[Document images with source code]

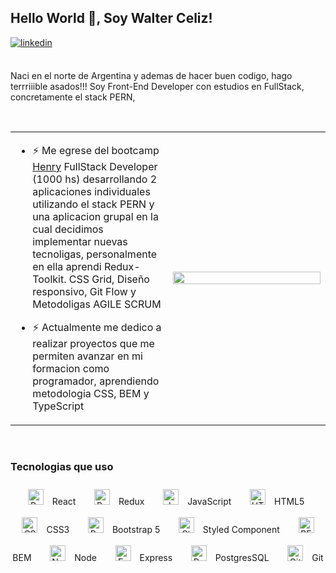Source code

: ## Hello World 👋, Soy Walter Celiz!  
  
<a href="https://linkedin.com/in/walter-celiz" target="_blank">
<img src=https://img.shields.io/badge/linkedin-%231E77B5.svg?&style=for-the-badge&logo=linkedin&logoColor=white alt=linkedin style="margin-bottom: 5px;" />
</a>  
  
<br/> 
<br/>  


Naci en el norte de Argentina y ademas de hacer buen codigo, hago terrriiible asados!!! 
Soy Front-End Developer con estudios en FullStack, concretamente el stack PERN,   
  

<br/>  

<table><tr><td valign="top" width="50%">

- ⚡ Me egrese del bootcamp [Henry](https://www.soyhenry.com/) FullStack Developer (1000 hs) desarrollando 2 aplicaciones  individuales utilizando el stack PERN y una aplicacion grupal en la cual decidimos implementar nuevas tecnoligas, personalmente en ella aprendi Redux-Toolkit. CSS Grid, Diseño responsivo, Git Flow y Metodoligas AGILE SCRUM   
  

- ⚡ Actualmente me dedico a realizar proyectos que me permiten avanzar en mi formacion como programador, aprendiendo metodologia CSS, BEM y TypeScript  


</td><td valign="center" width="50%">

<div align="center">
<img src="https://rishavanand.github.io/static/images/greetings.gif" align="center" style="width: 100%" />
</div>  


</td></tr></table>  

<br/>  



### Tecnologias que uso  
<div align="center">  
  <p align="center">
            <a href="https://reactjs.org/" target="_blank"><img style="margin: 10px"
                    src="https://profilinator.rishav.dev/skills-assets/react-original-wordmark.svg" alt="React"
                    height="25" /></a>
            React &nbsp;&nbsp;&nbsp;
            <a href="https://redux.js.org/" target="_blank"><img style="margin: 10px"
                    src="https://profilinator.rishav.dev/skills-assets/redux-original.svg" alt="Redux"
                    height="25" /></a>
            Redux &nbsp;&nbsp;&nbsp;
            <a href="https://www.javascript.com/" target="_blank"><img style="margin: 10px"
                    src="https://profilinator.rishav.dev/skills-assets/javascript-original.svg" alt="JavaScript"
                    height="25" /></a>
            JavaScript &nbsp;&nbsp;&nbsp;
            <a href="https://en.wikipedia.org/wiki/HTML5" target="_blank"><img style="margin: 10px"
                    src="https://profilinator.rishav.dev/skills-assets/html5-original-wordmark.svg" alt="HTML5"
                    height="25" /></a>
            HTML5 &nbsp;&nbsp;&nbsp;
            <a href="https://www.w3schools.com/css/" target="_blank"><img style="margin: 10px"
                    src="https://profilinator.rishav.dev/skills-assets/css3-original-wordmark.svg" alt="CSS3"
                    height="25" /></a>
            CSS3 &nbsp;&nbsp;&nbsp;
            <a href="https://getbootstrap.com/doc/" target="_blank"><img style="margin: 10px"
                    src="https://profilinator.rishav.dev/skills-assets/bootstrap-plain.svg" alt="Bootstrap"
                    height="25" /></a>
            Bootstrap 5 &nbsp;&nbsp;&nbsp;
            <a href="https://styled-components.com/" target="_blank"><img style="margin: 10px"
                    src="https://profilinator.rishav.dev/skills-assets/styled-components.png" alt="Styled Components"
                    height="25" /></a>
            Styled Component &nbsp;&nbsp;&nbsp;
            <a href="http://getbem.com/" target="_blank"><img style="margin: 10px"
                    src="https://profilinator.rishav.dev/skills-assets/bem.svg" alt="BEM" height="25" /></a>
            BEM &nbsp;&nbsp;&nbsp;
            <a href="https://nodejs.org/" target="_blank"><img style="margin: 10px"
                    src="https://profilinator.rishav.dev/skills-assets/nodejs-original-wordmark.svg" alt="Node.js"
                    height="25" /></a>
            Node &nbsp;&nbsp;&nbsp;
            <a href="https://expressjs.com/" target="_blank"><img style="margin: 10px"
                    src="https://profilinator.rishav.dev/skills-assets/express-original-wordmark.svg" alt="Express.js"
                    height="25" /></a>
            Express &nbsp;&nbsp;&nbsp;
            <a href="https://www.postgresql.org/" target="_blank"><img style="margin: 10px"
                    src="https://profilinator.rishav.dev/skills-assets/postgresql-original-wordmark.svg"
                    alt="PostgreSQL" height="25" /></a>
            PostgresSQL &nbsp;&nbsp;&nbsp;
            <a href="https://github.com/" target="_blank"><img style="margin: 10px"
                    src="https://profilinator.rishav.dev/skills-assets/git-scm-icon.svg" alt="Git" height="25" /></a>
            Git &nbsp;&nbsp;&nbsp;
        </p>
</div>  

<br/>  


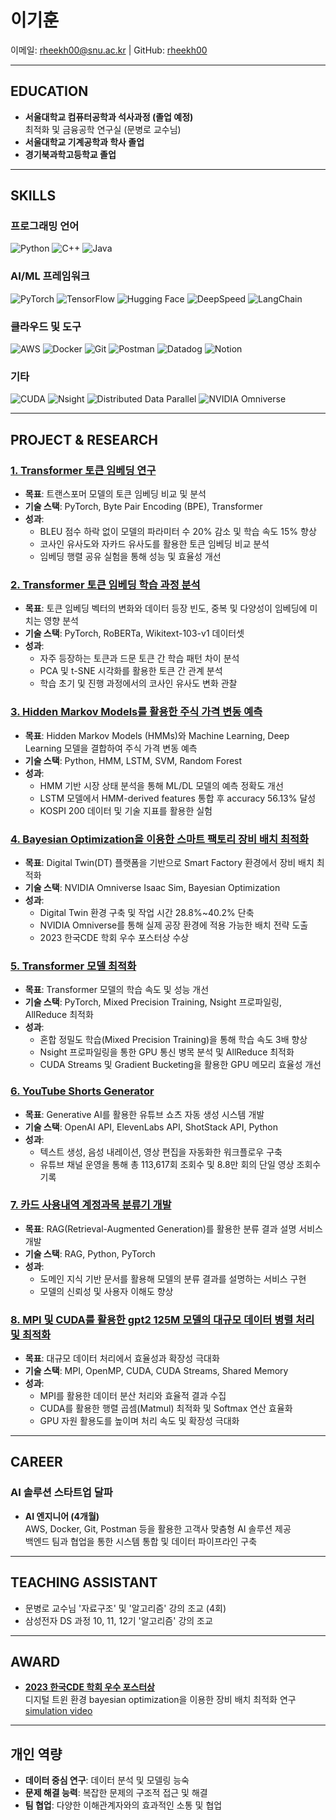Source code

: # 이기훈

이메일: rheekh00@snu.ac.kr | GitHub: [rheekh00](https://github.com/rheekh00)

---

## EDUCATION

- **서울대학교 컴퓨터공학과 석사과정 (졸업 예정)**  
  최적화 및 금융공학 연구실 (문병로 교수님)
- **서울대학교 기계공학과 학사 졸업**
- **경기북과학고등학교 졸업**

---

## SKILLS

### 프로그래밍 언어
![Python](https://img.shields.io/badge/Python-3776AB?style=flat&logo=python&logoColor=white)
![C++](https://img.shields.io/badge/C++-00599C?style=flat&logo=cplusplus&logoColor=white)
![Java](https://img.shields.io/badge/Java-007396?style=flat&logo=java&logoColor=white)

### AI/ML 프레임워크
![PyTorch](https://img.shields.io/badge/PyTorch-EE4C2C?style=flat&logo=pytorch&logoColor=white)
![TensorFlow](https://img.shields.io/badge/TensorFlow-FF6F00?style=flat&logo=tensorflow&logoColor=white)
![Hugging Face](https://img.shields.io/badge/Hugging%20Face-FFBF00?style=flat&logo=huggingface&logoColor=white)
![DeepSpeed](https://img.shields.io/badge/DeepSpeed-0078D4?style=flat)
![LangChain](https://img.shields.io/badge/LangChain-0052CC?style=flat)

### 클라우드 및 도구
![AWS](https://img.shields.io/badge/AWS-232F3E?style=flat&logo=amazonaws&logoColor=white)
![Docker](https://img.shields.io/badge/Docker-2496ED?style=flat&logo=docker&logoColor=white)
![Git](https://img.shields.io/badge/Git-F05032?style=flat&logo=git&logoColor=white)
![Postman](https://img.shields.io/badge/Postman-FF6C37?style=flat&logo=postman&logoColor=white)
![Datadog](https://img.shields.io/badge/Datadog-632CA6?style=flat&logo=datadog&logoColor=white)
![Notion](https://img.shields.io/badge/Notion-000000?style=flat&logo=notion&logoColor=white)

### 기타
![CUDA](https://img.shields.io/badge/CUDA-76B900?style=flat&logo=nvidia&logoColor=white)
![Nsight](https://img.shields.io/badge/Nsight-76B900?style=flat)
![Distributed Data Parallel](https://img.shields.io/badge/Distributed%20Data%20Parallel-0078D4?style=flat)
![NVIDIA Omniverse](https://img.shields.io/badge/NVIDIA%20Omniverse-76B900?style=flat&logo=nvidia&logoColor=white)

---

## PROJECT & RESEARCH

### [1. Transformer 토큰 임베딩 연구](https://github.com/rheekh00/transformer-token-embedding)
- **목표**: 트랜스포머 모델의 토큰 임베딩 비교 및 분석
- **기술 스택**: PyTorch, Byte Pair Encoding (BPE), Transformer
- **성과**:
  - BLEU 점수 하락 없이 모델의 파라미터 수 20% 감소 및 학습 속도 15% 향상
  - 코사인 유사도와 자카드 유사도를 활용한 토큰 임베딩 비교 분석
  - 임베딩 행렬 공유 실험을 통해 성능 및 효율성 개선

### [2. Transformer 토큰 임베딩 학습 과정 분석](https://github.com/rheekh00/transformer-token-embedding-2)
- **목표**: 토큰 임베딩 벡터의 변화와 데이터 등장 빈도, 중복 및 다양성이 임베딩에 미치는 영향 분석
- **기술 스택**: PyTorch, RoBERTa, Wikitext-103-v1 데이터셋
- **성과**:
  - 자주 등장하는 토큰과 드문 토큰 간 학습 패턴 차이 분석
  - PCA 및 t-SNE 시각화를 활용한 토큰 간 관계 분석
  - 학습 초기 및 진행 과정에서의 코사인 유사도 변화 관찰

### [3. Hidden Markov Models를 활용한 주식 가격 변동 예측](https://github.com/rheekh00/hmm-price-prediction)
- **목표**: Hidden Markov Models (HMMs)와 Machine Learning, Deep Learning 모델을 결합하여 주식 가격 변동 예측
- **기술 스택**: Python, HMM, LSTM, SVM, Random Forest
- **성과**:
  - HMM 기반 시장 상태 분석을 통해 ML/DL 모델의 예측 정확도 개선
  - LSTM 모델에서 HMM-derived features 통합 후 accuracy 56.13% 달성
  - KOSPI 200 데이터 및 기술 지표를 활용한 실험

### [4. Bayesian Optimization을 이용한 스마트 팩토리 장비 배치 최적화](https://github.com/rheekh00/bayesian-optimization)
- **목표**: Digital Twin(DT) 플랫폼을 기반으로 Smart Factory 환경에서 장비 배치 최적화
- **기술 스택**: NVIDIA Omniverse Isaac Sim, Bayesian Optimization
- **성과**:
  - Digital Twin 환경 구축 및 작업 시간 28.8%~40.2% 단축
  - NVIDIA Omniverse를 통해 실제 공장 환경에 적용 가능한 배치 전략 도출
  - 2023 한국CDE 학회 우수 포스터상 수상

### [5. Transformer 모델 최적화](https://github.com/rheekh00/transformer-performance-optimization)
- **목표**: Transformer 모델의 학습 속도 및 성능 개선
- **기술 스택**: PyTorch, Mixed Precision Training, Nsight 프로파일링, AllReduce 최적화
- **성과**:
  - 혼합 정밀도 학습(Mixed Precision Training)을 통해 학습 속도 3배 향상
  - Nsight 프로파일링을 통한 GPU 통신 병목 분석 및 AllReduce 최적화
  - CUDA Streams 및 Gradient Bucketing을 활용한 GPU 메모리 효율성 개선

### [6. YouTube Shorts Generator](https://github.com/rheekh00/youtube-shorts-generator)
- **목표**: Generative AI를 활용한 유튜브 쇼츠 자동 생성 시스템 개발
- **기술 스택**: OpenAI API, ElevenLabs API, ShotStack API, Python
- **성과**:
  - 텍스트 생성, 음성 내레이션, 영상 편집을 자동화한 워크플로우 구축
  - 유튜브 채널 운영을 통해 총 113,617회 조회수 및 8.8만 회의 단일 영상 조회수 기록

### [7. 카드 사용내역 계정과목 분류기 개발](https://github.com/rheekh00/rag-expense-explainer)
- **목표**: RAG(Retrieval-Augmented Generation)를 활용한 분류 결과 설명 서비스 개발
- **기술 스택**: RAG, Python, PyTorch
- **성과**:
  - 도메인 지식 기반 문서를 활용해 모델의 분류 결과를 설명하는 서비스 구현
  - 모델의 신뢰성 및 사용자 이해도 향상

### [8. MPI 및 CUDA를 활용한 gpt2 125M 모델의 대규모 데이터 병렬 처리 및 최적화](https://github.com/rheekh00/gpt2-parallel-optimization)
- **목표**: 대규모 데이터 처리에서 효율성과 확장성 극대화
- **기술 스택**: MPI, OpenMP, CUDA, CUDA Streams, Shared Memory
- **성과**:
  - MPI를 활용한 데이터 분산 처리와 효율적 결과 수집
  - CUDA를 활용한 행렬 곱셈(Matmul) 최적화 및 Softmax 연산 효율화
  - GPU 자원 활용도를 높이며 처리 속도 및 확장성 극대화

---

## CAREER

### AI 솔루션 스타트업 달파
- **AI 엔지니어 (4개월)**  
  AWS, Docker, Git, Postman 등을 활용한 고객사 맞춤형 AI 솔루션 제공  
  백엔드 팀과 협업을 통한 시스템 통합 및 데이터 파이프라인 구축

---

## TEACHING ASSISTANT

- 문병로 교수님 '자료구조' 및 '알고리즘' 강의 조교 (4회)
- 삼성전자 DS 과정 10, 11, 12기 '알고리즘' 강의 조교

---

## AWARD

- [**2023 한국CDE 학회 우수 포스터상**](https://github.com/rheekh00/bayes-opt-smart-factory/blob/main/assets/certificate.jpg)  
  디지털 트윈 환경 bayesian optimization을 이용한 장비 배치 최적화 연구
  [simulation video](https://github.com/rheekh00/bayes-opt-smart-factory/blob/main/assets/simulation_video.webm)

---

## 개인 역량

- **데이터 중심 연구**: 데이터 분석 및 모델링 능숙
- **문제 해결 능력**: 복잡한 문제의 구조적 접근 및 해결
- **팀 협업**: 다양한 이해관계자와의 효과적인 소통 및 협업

Task description
Please tally every line of the entries that holds "Developer" and answer with that figure alone.

Expected answer
2